Morphine reduced infarct size from 64±5% to 39±9% (P<0.05 vs. Con). H-89 completely blocked preconditioning by morphine (64±9%; P<0.05 vs. M-PC), but H-89 itself had not effect on infarct size (61±10%; P>0.05 vs. Con). Also, atractyloside abolished infarct size reduction of morphine completely (65±9%; P<0.05 vs. M-PC) but had no influence on infarct size itself (64±5%; P>0.05 vs. Con). In isolated hearts STAT3 inhibitor Stattic completely abolished morphine-induced preconditioning. Administration of Stattic and mPTP inhibitor cyclosporine A reduced infarct size to 31±6% (Stat+CsA, P<0.05 vs. Con). Cyclosporine A alone reduced infarct size to 26±7% (CsA P<0.05 vs. Con). In cardiomyocytes, PKA activity was increased by morphine.

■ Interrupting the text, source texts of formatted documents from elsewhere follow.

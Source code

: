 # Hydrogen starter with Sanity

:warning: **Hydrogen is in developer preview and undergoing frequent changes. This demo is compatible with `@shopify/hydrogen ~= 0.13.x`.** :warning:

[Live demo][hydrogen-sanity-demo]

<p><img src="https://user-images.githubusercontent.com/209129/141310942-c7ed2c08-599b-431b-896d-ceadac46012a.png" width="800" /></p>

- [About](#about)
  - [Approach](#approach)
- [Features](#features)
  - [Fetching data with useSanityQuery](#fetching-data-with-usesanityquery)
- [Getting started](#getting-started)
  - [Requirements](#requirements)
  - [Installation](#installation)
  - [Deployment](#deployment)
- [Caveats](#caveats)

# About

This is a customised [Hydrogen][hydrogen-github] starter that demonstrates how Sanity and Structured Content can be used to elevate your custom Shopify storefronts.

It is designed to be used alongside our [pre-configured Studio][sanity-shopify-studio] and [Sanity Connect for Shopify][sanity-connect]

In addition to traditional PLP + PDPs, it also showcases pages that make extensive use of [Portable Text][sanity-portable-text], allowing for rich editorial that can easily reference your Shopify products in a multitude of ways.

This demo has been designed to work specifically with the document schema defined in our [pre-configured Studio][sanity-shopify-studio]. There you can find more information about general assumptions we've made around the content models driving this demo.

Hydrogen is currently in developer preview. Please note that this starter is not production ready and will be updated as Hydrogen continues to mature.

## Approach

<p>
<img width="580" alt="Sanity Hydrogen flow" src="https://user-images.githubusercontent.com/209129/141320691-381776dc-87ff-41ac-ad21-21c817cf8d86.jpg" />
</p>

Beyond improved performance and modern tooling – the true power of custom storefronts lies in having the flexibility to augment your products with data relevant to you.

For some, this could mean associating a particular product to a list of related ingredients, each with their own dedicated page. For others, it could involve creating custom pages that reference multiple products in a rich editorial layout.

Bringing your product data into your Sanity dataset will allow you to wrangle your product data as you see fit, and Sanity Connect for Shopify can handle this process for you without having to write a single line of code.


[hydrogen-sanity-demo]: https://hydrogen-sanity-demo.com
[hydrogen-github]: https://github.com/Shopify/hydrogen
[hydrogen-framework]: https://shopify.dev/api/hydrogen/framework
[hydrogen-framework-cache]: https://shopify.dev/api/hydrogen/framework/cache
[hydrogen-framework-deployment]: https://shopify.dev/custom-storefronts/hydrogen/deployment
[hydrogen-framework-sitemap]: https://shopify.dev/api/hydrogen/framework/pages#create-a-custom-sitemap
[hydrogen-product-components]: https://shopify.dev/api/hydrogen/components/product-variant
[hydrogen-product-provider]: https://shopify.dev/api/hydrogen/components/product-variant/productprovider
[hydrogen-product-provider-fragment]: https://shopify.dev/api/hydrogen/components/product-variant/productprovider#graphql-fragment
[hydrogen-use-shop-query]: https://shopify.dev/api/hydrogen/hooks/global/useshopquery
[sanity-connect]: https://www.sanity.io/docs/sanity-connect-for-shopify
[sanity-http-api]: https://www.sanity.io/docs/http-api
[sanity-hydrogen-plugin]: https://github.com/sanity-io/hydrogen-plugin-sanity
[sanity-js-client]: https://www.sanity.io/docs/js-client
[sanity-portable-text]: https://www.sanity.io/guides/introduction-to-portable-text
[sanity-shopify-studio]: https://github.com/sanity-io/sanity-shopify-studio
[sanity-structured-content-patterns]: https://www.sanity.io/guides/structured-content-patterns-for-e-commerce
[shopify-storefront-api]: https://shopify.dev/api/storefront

Our data suggest that morphine-induced cardioprotection is mediated by STAT3-activation and inhibition of mPTP, with STA3 located upstream of mPTP. There is some evidence that protein kinase A is involved within the signalling pathway.
吗啡通过激活线粒体大电导钙敏感钾(mKCa)通道诱导心肌预处理(M-PC)。mKCa通道的上游调节因子是蛋白激酶A(PKA)。此外,mKCa通道激活调节线粒体生物能量学,从而防止线粒体通透性转换孔(mPTP)开放。在此,我们在大鼠体内心脏研究了:1)M-PC是否由PKA激活介导;2)mPTP的药理学开放是否消除M-PC的心脏保护作用;3)M-PC是否严重依赖信号通路中位于mPTP上游的信号转导和转录激活因子3(STAT3)激活。

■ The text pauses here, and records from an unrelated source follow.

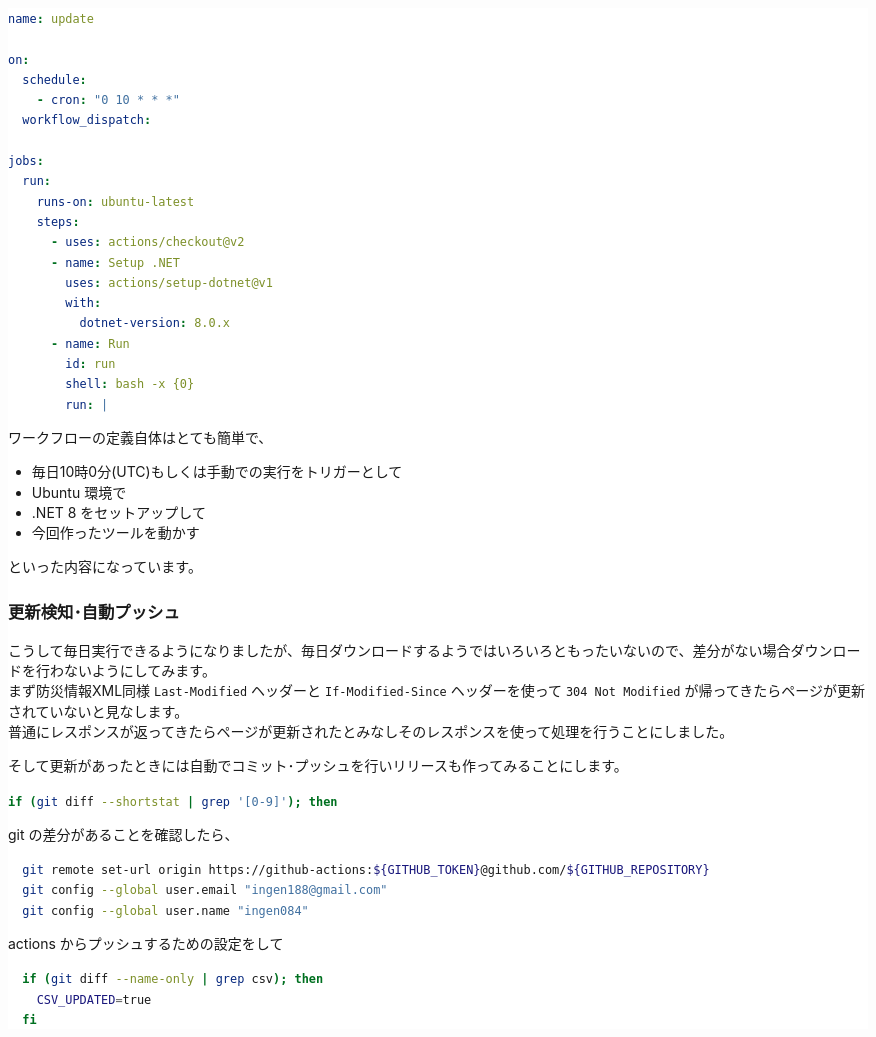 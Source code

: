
 ```yaml
name: update

on:
  schedule:
    - cron: "0 10 * * *"
  workflow_dispatch:

jobs:
  run:
    runs-on: ubuntu-latest
    steps:
      - uses: actions/checkout@v2
      - name: Setup .NET
        uses: actions/setup-dotnet@v1
        with:
          dotnet-version: 8.0.x
      - name: Run
        id: run
        shell: bash -x {0}
        run: |
```

ワークフローの定義自体はとても簡単で、

- 毎日10時0分(UTC)もしくは手動での実行をトリガーとして
- Ubuntu 環境で
- .NET 8 をセットアップして
- 今回作ったツールを動かす

といった内容になっています。

### 更新検知･自動プッシュ

こうして毎日実行できるようになりましたが、毎日ダウンロードするようではいろいろともったいないので、差分がない場合ダウンロードを行わないようにしてみます。  
まず防災情報XML同様 `Last-Modified` ヘッダーと `If-Modified-Since` ヘッダーを使って `304 Not Modified` が帰ってきたらページが更新されていないと見なします。  
普通にレスポンスが返ってきたらページが更新されたとみなしそのレスポンスを使って処理を行うことにしました。

そして更新があったときには自動でコミット･プッシュを行いリリースも作ってみることにします。

```bash
if (git diff --shortstat | grep '[0-9]'); then
```

git の差分があることを確認したら、

```bash
  git remote set-url origin https://github-actions:${GITHUB_TOKEN}@github.com/${GITHUB_REPOSITORY}
  git config --global user.email "ingen188@gmail.com"
  git config --global user.name "ingen084"
```

actions からプッシュするための設定をして

```bash
  if (git diff --name-only | grep csv); then
    CSV_UPDATED=true
  fi
```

雄性Wistar大鼠随机分为六组(每组n = 6)。所有动物均经历25分钟的局部心肌缺血和120分钟的再灌注。对照动物(Con)未进一步处理。通过静脉注射0.3 mg/kg吗啡(M-PC)启动吗啡预处理。研究了PKA阻滞剂H-89(10 μg/kg)在有和没有吗啡情况下的作用(H-89+M-PC,H-89)。我们确定了在有和没有吗啡情况下,苍术苷(5 mg/kg)开放mPTP的作用(Atr+M-PC,Atr)。此外,在分离的成年大鼠心肌细胞中测试了吗啡对PKA活性的影响。在分离心脏的进一步实验中,我们测试了在存在STAT3抑制的情况下吗啡的保护特性,以及在存在STAT3抑制的情况下,环孢素A(CsA)药理学预防mPTP开放是否具有心脏保护作用。

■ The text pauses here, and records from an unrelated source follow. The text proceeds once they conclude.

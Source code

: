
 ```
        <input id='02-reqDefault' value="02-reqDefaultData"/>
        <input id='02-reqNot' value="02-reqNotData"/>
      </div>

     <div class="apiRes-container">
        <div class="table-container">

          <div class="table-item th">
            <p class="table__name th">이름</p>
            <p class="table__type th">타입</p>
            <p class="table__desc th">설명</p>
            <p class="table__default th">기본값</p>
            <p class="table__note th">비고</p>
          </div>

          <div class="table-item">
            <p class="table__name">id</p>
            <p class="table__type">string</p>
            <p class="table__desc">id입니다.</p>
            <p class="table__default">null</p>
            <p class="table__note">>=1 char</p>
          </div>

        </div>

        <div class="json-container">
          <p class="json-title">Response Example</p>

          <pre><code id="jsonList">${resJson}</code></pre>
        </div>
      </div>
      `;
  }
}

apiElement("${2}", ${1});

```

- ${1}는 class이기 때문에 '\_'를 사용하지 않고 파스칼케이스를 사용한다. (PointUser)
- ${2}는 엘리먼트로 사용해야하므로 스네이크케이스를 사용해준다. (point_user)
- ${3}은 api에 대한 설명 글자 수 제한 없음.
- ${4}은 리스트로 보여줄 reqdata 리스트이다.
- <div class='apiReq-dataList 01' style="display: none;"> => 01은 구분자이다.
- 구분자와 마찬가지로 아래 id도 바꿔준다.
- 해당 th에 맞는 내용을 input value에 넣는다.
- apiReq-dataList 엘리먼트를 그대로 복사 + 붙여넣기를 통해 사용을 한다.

吗啡使梗死面积从64±5%降至39±9%(与Con组相比,P<0.05)。H-89完全阻断了吗啡的预处理作用(64±9%;与M-PC组相比,P<0.05),但H-89本身对梗死面积无影响(61±10%;与Con组相比,P>0.05)。同样,苍术苷完全消除了吗啡导致的梗死面积减小(65±9%;与M-PC组相比,P<0.05),但对梗死面积本身无影响(64±5%;与Con组相比,P>0.05)。在分离的心脏中,STAT3抑制剂Stattic完全消除了吗啡诱导的预处理作用。给予Stattic和mPTP抑制剂环孢素A可使梗死面积降至31±6%(Stat+CsA,与Con组相比,P<0.05)。单独使用环孢素A可使梗死面积降至26±7%(CsA,与Con组相比,P<0.05)。在心肌细胞中,吗啡可增加PKA活性。
我们的数据表明,吗啡诱导的心脏保护作用由STAT3激活和mPTP抑制介导,STAT3位于mPTP上游。有一些证据表明蛋白激酶A参与了该信号通路。